**WORK ITEM**
Locate, in the data below, the line that contains "Mesh Alignment using" and the line that contains "It provides a"; reproduce exactly those two lines and every line between them, nothing more.

**PROVIDED DATA**
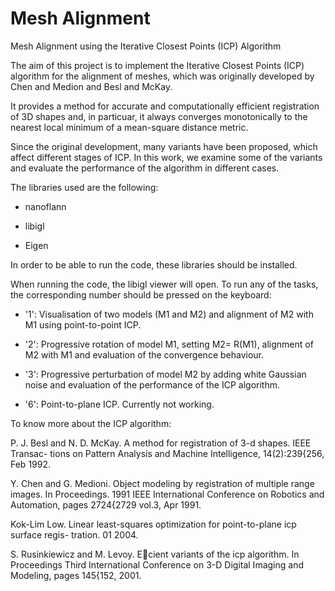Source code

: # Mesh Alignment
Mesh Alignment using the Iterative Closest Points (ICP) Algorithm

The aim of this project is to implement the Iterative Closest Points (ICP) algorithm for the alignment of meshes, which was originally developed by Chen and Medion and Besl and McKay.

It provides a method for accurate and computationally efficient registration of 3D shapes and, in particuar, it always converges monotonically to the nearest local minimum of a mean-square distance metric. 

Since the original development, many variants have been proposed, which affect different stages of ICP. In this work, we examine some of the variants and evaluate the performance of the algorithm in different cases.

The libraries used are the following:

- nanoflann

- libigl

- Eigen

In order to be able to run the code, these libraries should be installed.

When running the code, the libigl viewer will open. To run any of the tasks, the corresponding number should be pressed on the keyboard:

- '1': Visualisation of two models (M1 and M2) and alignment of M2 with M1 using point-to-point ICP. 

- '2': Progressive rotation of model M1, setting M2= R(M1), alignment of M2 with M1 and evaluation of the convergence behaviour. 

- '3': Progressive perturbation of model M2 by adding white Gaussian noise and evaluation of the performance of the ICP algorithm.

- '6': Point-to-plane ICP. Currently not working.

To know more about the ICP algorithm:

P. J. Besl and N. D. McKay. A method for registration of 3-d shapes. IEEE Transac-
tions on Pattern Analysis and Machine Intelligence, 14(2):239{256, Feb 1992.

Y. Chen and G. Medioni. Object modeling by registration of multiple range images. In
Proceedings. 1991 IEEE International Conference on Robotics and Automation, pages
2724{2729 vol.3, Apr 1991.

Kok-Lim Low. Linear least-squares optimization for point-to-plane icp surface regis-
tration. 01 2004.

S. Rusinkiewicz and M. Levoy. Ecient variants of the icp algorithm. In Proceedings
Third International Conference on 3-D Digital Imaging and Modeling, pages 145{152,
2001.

---

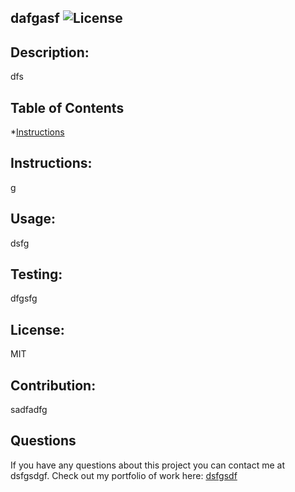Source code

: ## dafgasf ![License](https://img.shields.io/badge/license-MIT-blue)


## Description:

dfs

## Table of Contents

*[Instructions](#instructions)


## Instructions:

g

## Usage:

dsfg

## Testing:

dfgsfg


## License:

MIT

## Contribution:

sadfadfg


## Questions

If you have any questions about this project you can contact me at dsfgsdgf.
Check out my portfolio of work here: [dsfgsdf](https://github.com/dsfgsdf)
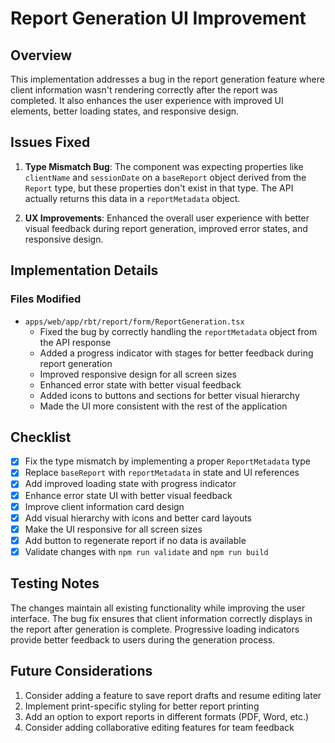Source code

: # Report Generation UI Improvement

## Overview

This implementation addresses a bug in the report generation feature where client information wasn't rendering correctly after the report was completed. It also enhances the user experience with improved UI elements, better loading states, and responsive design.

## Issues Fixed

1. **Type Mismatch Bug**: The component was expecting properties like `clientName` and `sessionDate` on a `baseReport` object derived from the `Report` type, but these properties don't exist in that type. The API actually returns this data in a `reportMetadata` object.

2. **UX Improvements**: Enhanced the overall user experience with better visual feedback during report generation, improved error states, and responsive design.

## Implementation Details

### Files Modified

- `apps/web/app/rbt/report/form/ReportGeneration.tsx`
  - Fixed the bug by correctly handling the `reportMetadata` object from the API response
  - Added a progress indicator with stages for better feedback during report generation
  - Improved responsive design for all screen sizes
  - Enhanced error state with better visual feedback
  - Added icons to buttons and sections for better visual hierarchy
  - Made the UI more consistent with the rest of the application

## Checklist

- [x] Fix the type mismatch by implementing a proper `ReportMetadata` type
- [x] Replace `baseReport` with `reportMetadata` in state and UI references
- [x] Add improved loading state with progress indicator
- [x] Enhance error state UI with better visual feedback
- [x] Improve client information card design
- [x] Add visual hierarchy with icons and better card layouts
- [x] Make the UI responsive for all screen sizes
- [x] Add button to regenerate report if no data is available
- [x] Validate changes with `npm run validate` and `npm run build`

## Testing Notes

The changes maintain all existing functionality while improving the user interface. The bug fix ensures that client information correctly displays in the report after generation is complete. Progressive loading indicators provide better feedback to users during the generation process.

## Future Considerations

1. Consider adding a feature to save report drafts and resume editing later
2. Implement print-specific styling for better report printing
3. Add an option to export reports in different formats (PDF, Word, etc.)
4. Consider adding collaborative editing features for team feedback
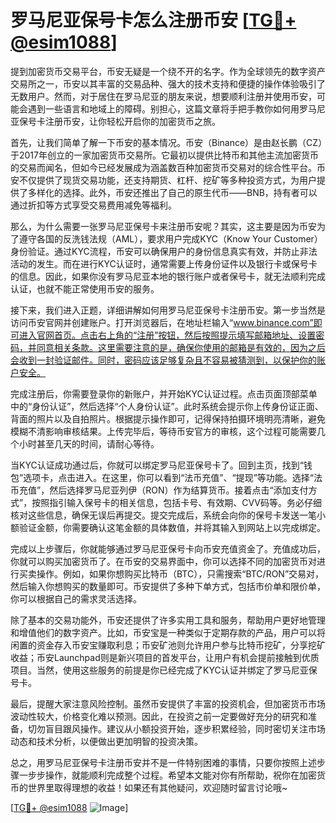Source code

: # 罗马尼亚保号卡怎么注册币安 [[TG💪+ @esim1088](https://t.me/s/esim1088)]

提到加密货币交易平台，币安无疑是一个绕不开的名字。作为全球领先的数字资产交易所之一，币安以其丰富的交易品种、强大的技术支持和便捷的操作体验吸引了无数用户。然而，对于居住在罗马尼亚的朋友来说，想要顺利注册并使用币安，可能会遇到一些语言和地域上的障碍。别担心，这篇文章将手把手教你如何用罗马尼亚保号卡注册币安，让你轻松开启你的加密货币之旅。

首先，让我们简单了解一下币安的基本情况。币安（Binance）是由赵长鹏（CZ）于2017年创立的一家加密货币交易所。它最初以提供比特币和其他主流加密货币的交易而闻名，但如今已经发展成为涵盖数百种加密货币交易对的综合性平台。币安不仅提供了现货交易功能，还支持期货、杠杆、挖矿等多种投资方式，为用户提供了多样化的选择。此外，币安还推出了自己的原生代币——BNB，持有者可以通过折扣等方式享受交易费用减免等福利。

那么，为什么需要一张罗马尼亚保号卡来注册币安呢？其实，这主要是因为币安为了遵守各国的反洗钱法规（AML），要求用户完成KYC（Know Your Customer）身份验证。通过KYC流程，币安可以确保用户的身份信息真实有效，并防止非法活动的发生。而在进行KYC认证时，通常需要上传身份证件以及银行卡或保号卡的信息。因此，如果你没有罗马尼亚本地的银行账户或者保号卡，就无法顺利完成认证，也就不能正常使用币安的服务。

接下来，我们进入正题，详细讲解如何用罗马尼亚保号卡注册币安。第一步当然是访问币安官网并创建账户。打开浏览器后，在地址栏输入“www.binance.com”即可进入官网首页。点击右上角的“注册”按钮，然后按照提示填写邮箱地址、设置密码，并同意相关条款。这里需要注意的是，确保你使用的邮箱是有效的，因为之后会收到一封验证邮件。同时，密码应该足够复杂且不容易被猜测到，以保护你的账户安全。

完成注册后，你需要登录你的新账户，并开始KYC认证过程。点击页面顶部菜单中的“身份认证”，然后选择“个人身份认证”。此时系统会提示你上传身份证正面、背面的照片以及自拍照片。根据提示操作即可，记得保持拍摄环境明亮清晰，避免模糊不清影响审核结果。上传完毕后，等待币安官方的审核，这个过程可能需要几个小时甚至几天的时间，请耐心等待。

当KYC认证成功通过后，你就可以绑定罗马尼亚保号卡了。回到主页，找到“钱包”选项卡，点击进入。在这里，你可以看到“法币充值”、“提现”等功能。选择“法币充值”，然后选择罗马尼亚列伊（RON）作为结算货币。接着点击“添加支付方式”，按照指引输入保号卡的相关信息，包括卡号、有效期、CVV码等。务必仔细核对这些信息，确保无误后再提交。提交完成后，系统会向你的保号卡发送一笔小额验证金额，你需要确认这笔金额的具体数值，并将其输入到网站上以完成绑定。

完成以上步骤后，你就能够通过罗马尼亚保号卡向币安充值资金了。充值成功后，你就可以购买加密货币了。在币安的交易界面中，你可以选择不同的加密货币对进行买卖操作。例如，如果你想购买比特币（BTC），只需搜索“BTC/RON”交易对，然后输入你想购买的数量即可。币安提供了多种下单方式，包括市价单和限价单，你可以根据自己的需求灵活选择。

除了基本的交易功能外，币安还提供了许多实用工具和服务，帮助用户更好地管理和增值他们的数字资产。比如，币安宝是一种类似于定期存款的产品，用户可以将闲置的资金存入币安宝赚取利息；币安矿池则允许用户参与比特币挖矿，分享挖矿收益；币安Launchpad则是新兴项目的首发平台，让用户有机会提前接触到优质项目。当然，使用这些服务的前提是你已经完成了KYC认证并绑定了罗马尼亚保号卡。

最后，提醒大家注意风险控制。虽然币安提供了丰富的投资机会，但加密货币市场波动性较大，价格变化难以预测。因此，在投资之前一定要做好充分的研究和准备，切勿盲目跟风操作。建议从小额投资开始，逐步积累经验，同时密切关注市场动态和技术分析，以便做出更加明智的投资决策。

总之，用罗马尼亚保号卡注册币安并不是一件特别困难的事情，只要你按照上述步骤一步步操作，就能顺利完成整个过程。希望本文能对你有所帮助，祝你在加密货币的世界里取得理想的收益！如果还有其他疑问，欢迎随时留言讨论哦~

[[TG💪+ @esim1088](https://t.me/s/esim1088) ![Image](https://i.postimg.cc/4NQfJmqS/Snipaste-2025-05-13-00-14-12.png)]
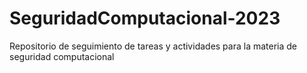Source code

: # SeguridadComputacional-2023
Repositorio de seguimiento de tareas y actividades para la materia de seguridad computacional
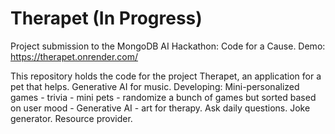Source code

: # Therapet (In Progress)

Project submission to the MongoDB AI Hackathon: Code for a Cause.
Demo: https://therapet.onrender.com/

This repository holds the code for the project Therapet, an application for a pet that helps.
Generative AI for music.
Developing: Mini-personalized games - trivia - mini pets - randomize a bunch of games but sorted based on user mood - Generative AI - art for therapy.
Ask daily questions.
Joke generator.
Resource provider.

**SOLUTION TO THE PROBLEM**
Mesh Alignment using the Iterative Closest Points (ICP) Algorithm

The aim of this project is to implement the Iterative Closest Points (ICP) algorithm for the alignment of meshes, which was originally developed by Chen and Medion and Besl and McKay.

It provides a method for accurate and computationally efficient registration of 3D shapes and, in particuar, it always converges monotonically to the nearest local minimum of a mean-square distance metric. 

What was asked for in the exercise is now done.